What is needed –
Without any pictures, print the lines below from the one that has "explore the map." through the one that has "The present study", exactly and nothing else.

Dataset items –
━━━━━━━━

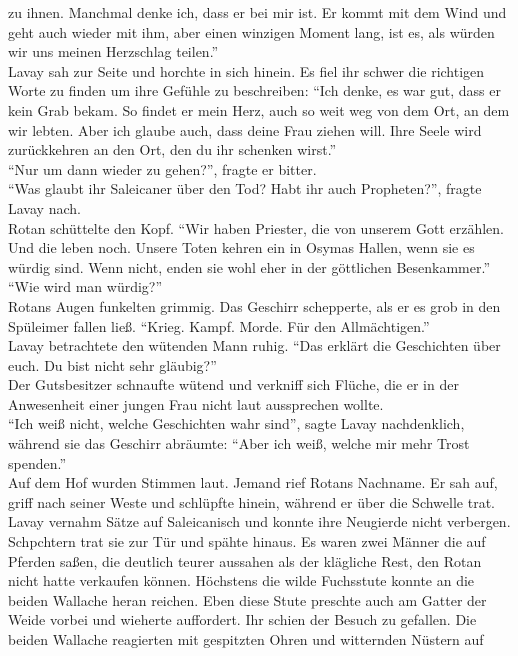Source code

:zu ihnen. Manchmal denke ich, dass er bei mir ist. Er kommt mit dem Wind und geht auch wieder 
mit ihm, aber einen winzigen Moment lang, ist es, als würden wir uns meinen Herzschlag teilen.''\\
Lavay sah zur Seite und horchte in sich hinein. Es fiel ihr schwer die richtigen Worte zu finden um 
ihre Gefühle zu beschreiben: ``Ich denke, es war gut, dass er kein Grab bekam. So findet er mein 
Herz, auch so weit weg von dem Ort, an dem wir lebten. Aber ich glaube auch, dass deine Frau ziehen 
will. Ihre Seele wird zurückkehren an den Ort, den du ihr schenken wirst.''\\
``Nur um dann wieder zu gehen?'', fragte er bitter.\\
``Was glaubt ihr Saleicaner über den Tod? Habt ihr auch Propheten?'', fragte Lavay nach.\\
Rotan schüttelte den Kopf. ``Wir haben Priester, die von unserem Gott erzählen. Und die leben noch. 
Unsere Toten kehren ein in Osymas Hallen, wenn sie es würdig sind. Wenn nicht, enden sie wohl eher 
in der göttlichen Besenkammer.''\\
``Wie wird man würdig?''\\
Rotans Augen funkelten grimmig. Das Geschirr schepperte, als er es grob in den Spüleimer fallen 
ließ. ``Krieg. Kampf. Morde. Für den Allmächtigen.''\\
Lavay betrachtete den wütenden Mann ruhig. ``Das erklärt die Geschichten über euch. Du bist nicht 
sehr gläubig?''\\
Der Gutsbesitzer schnaufte wütend und verkniff sich Flüche, die er in der Anwesenheit einer jungen 
Frau nicht laut aussprechen wollte.\\
``Ich weiß nicht, welche Geschichten wahr sind'', sagte Lavay nachdenklich, während sie das 
Geschirr abräumte: ``Aber ich weiß, welche mir mehr Trost spenden.''\\
Auf dem Hof wurden Stimmen laut. Jemand rief Rotans Nachname. Er sah auf, griff nach seiner Weste 
und schlüpfte hinein, während er über die Schwelle trat. Lavay vernahm Sätze auf Saleicanisch und 
konnte ihre Neugierde nicht verbergen. Schpchtern trat sie zur Tür und spähte hinaus. Es waren zwei 
Männer die auf Pferden saßen, die deutlich teurer aussahen als der klägliche Rest, den Rotan nicht 
hatte verkaufen können. Höchstens die wilde Fuchsstute konnte an die beiden Wallache heran reichen. 
Eben diese Stute preschte auch am Gatter der Weide vorbei und wieherte auffordert. Ihr schien der 
Besuch zu gefallen. Die beiden Wallache reagierten mit gespitzten Ohren und witternden Nüstern auf 

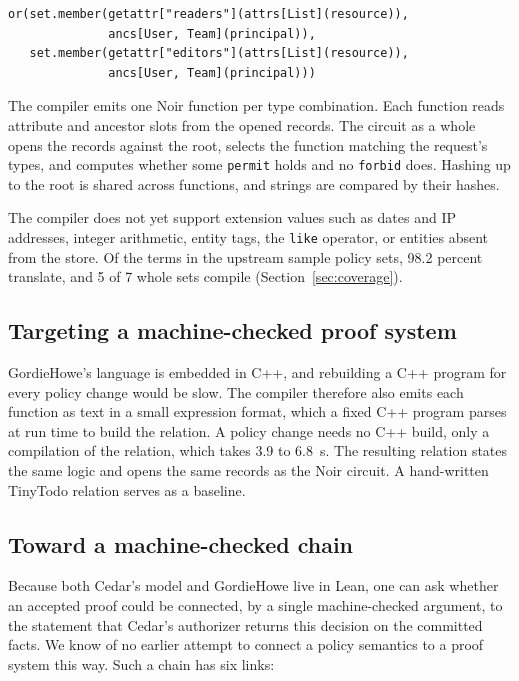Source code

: \documentclass[11pt]{article}
\begin{document}
\begin{verbatim}
or(set.member(getattr["readers"](attrs[List](resource)),
              ancs[User, Team](principal)),
   set.member(getattr["editors"](attrs[List](resource)),
              ancs[User, Team](principal)))
\end{verbatim}

\noindent The compiler emits one Noir function per type combination. Each function reads attribute and ancestor slots from the opened records. The circuit as a whole opens the records against the root, selects the function matching the request's types, and computes whether some \texttt{permit} holds and no \texttt{forbid} does. Hashing up to the root is shared across functions, and strings are compared by their hashes.

The compiler does not yet support extension values such as dates and IP addresses, integer arithmetic, entity tags, the \texttt{like} operator, or entities absent from the store. Of the terms in the upstream sample policy sets, 98.2 percent translate, and 5 of 7 whole sets compile (Section~\ref{sec:coverage}).

\subsection{Targeting a machine-checked proof system}

GordieHowe's language is embedded in C++, and rebuilding a C++ program for every policy change would be slow. The compiler therefore also emits each function as text in a small expression format, which a fixed C++ program parses at run time to build the relation. A policy change needs no C++ build, only a compilation of the relation, which takes 3.9 to 6.8~s. The resulting relation states the same logic and opens the same records as the Noir circuit. A hand-written TinyTodo relation serves as a baseline.

\subsection{Toward a machine-checked chain}
\label{sec:lean}

Because both Cedar's model and GordieHowe live in Lean, one can ask whether an accepted proof could be connected, by a single machine-checked argument, to the statement that Cedar's authorizer returns this decision on the committed facts. We know of no earlier attempt to connect a policy semantics to a proof system this way. Such a chain has six links:
\end{document}
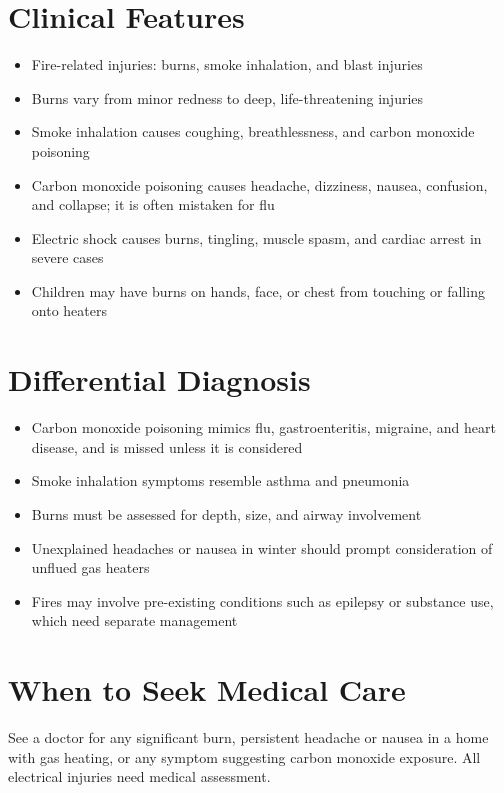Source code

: \section*{Clinical Features}
\begin{itemize}
    \item Fire-related injuries: burns, smoke inhalation, and blast injuries
    \item Burns vary from minor redness to deep, life-threatening injuries
    \item Smoke inhalation causes coughing, breathlessness, and carbon monoxide poisoning
    \item Carbon monoxide poisoning causes headache, dizziness, nausea, confusion, and collapse; it is often mistaken for flu
    \item Electric shock causes burns, tingling, muscle spasm, and cardiac arrest in severe cases
    \item Children may have burns on hands, face, or chest from touching or falling onto heaters
\end{itemize}

\section*{Differential Diagnosis}
\begin{itemize}
    \item Carbon monoxide poisoning mimics flu, gastroenteritis, migraine, and heart disease, and is missed unless it is considered
    \item Smoke inhalation symptoms resemble asthma and pneumonia
    \item Burns must be assessed for depth, size, and airway involvement
    \item Unexplained headaches or nausea in winter should prompt consideration of unflued gas heaters
    \item Fires may involve pre-existing conditions such as epilepsy or substance use, which need separate management
\end{itemize}

\section*{When to Seek Medical Care}
See a doctor for any significant burn, persistent headache or nausea in a home with gas heating, or any symptom suggesting carbon monoxide exposure. All electrical injuries need medical assessment.


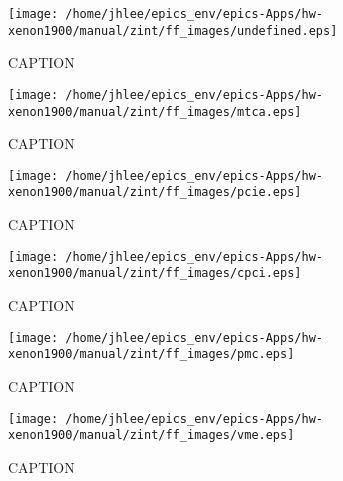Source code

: \begin{figure}
  \centering
  \texttt{[image: /home/jhlee/epics\_env/epics-Apps/hw-xenon1900/manual/zint/ff\_images/undefined.eps]}
  \caption{CAPTION}
\end{figure}
\begin{figure}
  \centering
  \texttt{[image: /home/jhlee/epics\_env/epics-Apps/hw-xenon1900/manual/zint/ff\_images/mtca.eps]}
  \caption{CAPTION}
\end{figure}
\begin{figure}
  \centering
  \texttt{[image: /home/jhlee/epics\_env/epics-Apps/hw-xenon1900/manual/zint/ff\_images/pcie.eps]}
  \caption{CAPTION}
\end{figure}
\begin{figure}
  \centering
  \texttt{[image: /home/jhlee/epics\_env/epics-Apps/hw-xenon1900/manual/zint/ff\_images/cpci.eps]}
  \caption{CAPTION}
\end{figure}
\begin{figure}
  \centering
  \texttt{[image: /home/jhlee/epics\_env/epics-Apps/hw-xenon1900/manual/zint/ff\_images/pmc.eps]}
  \caption{CAPTION}
\end{figure}
\begin{figure}
  \centering
  \texttt{[image: /home/jhlee/epics\_env/epics-Apps/hw-xenon1900/manual/zint/ff\_images/vme.eps]}
  \caption{CAPTION}
\end{figure}
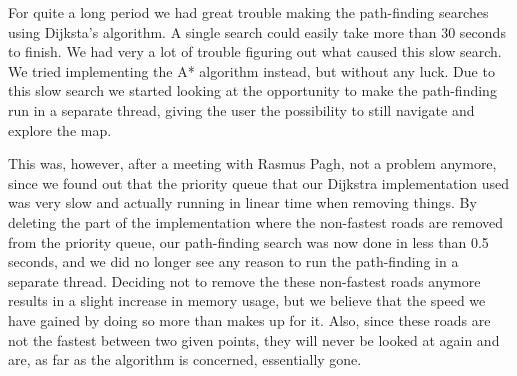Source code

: For quite a long period we had great trouble making the path-finding searches using Dijksta's algorithm. A single search could easily take more than 30 seconds to finish. We had very a lot of trouble figuring out what caused this slow search. We tried implementing the A* algorithm instead, but without any luck. Due to this slow search we started looking at the opportunity to make the path-finding run in a separate thread, giving the user the possibility to still navigate and explore the map. 

This was, however, after a meeting with Rasmus Pagh, not a problem anymore, since we found out that the priority queue that our Dijkstra implementation used was very slow and actually running in linear time when removing things. By deleting the part of the implementation where the non-fastest roads are removed from the priority queue, our path-finding search was now done in less than 0.5 seconds, and we did no longer see any reason to run the path-finding in a separate thread. Deciding not to remove the these non-fastest roads anymore results in a slight increase in memory usage, but we believe that the speed we have gained by doing so more than makes up for it. Also, since these roads are not the fastest between two given points, they will never be looked at again and are, as far as the algorithm is concerned, essentially gone.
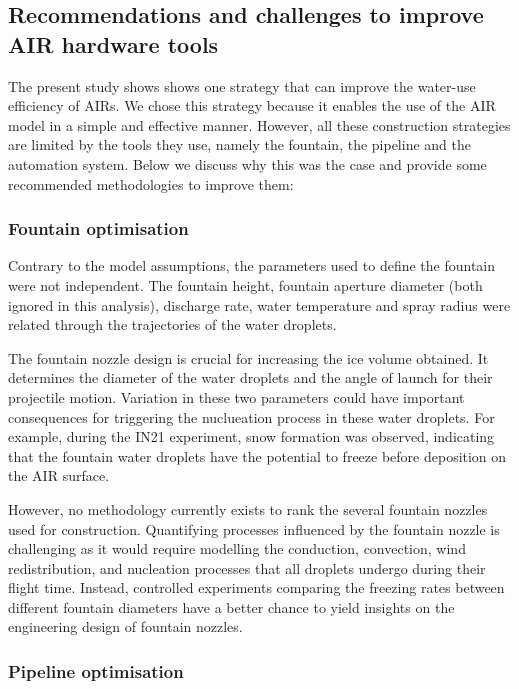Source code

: \documentclass[tc, manuscript]{copernicus}
\begin{document}
\subsection{Recommendations and challenges to improve AIR hardware tools}

The present study shows shows one strategy that can improve the water-use efficiency of AIRs. We chose this
strategy because it enables the use of the AIR model in a simple and effective manner. However, all these
construction strategies are limited by the tools they use, namely the fountain, the pipeline and the automation
system. Below we discuss why this was the case and provide some recommended methodologies to improve them:

\subsubsection{Fountain optimisation}

Contrary to the model assumptions, the parameters used to define the fountain were not independent. The fountain
height, fountain aperture diameter (both ignored in this analysis), discharge rate, water temperature and spray
radius were related through the trajectories of the water droplets.

The fountain nozzle design is crucial for increasing the ice volume obtained. It determines the diameter of the
water droplets and the angle of launch for their projectile motion. Variation in these two parameters could have
important consequences for triggering the nuclueation process in these water droplets. For example, during the IN21
experiment, snow formation was observed, indicating that the fountain water droplets have the potential to
freeze before deposition on the AIR surface. 

However, no methodology currently exists to rank the several fountain nozzles used for construction. Quantifying
processes influenced by the fountain nozzle is challenging as it would require modelling the conduction,
convection, wind redistribution, and nucleation processes that all droplets undergo during their flight time.
Instead, controlled experiments comparing the freezing rates between different fountain diameters have a better
chance to yield insights on the engineering design of fountain nozzles.

\subsubsection{Pipeline optimisation}
\end{document}
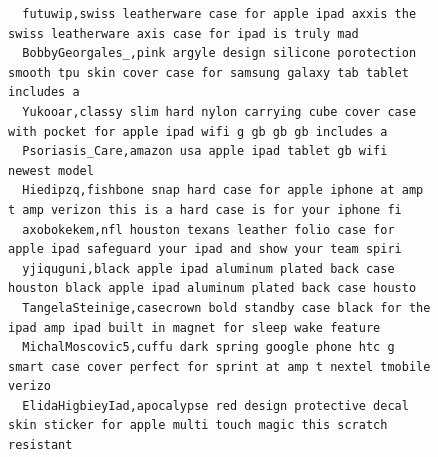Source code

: \begin{figure}[htpb]
\begin{verbatim}
  futuwip,swiss leatherware case for apple ipad axxis the swiss leatherware axis case for ipad is truly mad
  BobbyGeorgales_,pink argyle design silicone porotection smooth tpu skin cover case for samsung galaxy tab tablet includes a
  Yukooar,classy slim hard nylon carrying cube cover case with pocket for apple ipad wifi g gb gb gb includes a
  Psoriasis_Care,amazon usa apple ipad tablet gb wifi newest model
  Hiedipzq,fishbone snap hard case for apple iphone at amp t amp verizon this is a hard case is for your iphone fi
  axobokekem,nfl houston texans leather folio case for apple ipad safeguard your ipad and show your team spiri
  yjiquguni,black apple ipad aluminum plated back case houston black apple ipad aluminum plated back case housto
  TangelaSteinige,casecrown bold standby case black for the ipad amp ipad built in magnet for sleep wake feature
  MichalMoscovic5,cuffu dark spring google phone htc g smart case cover perfect for sprint at amp t nextel tmobile verizo
  ElidaHigbieyIad,apocalypse red design protective decal skin sticker for apple multi touch magic this scratch resistant


\end{verbatim}
\end{figure}
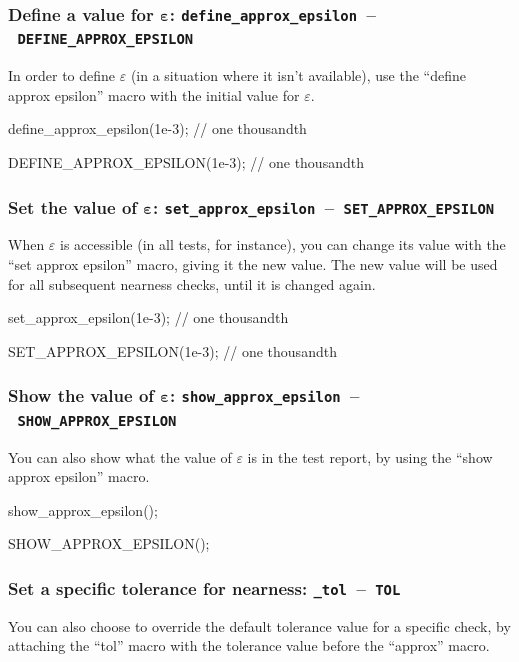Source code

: \documentclass[twoside, a4paper, article]{memoir}
\newcommand*\testudocolor{\color{red!80!blue}}
\newcommand*\testudo[1]{\texttt{\testudocolor{}#1}}
\newcommand*\testudopair[2]{\testudo{#1}~--~\testudo{#2}}
\newcommand\subsubsectiontestudopair[3]{%
  \subsubsection[#1]{#1: \testudopair{#2}{#3}}}
\begin{document}
\subsubsectiontestudopair{Define a value for $\bm{\varepsilon}$}%
  {define\_approx\_epsilon}{DEFINE\_APPROX\_EPSILON}
\label{sec:define-value-epsilon}

In order to define $\varepsilon$ (in a situation where it isn't available), use
the ``define approx epsilon'' macro with the initial value for $\varepsilon$.

\begin{cpplisting}
define_approx_epsilon(1e-3); // one thousandth
\end{cpplisting}

\begin{cpplisting}
DEFINE_APPROX_EPSILON(1e-3); // one thousandth
\end{cpplisting}

\subsubsectiontestudopair{Set the value of $\bm{\varepsilon}$}%
  {set\_approx\_epsilon}{SET\_APPROX\_EPSILON}
\label{sec:set-value-epsilon}

When $\varepsilon$ is accessible (in all tests, for instance), you can change
its value with the ``set approx epsilon'' macro, giving it the new value.  The
new value will be used for all subsequent nearness checks, until it is changed
again.

\begin{cpplisting}
set_approx_epsilon(1e-3); // one thousandth
\end{cpplisting}

\begin{cpplisting}
SET_APPROX_EPSILON(1e-3); // one thousandth
\end{cpplisting}

\subsubsectiontestudopair{Show the value of $\bm{\varepsilon}$}%
  {show\_approx\_epsilon}{SHOW\_APPROX\_EPSILON}
\label{sec:show-value-epsilon}

You can also show what the value of $\varepsilon$ is in the test report, by
using the ``show approx epsilon'' macro.

\begin{cpplisting}
show_approx_epsilon();
\end{cpplisting}

\begin{cpplisting}
SHOW_APPROX_EPSILON();
\end{cpplisting}

\subsubsectiontestudopair{Set a specific tolerance for nearness}%
  {\_tol}{TOL}
\label{sec:specify-tolerance-nearness}

You can also choose to override the default tolerance value for a specific
check, by attaching the ``tol'' macro with the tolerance value before the
``approx'' macro.
\end{document}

━━━━━━━━

Answer for the task –
: For quite a long period we had great trouble making the path-finding searches using Dijksta's algorithm. A single search could easily take more than 30 seconds to finish. We had very a lot of trouble figuring out what caused this slow search. We tried implementing the A* algorithm instead, but without any luck. Due to this slow search we started looking at the opportunity to make the path-finding run in a separate thread, giving the user the possibility to still navigate and explore the map. 

This was, however, after a meeting with Rasmus Pagh, not a problem anymore, since we found out that the priority queue that our Dijkstra implementation used was very slow and actually running in linear time when removing things. By deleting the part of the implementation where the non-fastest roads are removed from the priority queue, our path-finding search was now done in less than 0.5 seconds, and we did no longer see any reason to run the path-finding in a separate thread. Deciding not to remove the these non-fastest roads anymore results in a slight increase in memory usage, but we believe that the speed we have gained by doing so more than makes up for it. Also, since these roads are not the fastest between two given points, they will never be looked at again and are, as far as the algorithm is concerned, essentially gone.
Source code

: \documentclass[tc, manuscript]{copernicus}
\begin{document}
\subsection{Recommendations and challenges to improve AIR hardware tools}

The present study shows shows one strategy that can improve the water-use efficiency of AIRs. We chose this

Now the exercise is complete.